--- Required work ---
Among the entries that follow, find the lines containing the string "principle" and copy them.

--- Saved data entries ---
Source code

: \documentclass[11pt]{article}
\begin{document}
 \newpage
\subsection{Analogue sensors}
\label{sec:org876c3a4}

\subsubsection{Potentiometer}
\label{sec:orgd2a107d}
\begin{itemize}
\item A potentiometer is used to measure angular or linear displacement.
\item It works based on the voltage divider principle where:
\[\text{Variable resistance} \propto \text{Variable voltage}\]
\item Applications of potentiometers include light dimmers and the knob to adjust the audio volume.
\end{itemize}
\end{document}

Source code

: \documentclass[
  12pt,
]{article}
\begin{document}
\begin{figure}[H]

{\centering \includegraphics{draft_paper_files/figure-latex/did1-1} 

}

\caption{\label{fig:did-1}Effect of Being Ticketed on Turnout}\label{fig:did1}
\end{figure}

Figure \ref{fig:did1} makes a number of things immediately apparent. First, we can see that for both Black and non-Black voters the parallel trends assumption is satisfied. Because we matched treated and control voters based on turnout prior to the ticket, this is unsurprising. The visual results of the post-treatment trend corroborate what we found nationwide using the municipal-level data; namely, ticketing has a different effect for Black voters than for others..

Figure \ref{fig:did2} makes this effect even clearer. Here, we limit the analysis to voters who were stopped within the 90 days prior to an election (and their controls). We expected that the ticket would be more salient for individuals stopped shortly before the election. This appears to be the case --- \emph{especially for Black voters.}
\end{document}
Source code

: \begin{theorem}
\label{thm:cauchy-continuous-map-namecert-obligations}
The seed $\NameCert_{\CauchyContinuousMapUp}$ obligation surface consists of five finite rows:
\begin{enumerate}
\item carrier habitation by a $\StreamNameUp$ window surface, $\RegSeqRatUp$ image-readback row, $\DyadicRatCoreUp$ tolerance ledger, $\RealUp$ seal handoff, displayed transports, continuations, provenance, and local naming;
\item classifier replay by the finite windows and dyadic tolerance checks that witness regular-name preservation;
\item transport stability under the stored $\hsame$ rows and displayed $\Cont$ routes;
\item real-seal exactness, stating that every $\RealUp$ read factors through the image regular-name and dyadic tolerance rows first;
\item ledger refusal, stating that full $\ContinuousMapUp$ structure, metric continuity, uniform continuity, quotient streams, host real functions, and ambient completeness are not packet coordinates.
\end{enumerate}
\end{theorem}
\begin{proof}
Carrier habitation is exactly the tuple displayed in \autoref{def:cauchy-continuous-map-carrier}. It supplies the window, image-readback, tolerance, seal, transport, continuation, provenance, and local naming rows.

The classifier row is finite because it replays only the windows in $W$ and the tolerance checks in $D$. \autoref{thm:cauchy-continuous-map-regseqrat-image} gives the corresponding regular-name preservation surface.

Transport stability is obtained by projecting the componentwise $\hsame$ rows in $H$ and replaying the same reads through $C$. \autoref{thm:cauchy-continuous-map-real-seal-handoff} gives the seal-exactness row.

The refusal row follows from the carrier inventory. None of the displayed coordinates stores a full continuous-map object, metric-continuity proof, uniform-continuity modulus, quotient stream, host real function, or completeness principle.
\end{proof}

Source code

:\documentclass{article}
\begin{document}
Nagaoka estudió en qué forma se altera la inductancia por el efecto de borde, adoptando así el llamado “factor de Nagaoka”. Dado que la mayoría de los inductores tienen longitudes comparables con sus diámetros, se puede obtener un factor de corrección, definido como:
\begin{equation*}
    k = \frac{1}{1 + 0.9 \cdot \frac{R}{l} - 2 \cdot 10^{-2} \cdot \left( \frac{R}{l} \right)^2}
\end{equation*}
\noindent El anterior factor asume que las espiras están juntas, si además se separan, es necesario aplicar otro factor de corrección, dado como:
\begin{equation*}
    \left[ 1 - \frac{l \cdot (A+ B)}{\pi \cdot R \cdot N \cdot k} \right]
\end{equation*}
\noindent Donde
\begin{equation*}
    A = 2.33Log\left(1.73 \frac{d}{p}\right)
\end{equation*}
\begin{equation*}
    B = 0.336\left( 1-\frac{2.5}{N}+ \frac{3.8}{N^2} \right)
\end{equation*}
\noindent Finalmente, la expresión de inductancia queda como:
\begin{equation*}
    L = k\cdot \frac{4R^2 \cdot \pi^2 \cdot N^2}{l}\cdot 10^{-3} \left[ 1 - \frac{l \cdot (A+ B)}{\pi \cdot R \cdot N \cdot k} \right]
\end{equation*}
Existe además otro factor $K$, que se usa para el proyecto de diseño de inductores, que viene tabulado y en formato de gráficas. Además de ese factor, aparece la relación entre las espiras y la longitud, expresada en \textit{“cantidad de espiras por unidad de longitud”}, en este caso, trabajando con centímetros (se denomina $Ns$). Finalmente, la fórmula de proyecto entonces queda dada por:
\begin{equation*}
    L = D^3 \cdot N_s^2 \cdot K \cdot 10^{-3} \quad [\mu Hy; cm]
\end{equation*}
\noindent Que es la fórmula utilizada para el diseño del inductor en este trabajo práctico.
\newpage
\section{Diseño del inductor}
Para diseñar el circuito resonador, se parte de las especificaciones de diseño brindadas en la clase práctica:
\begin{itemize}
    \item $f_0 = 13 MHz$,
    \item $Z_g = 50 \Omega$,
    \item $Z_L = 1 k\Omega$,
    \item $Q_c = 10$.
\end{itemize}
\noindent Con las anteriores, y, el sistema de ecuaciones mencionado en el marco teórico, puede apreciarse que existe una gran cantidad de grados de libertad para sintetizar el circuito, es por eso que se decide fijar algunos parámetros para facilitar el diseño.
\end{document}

--- Written reply ---
\item It works based on the voltage divider principle where:
The refusal row follows from the carrier inventory. None of the displayed coordinates stores a full continuous-map object, metric-continuity proof, uniform-continuity modulus, quotient stream, host real function, or completeness principle.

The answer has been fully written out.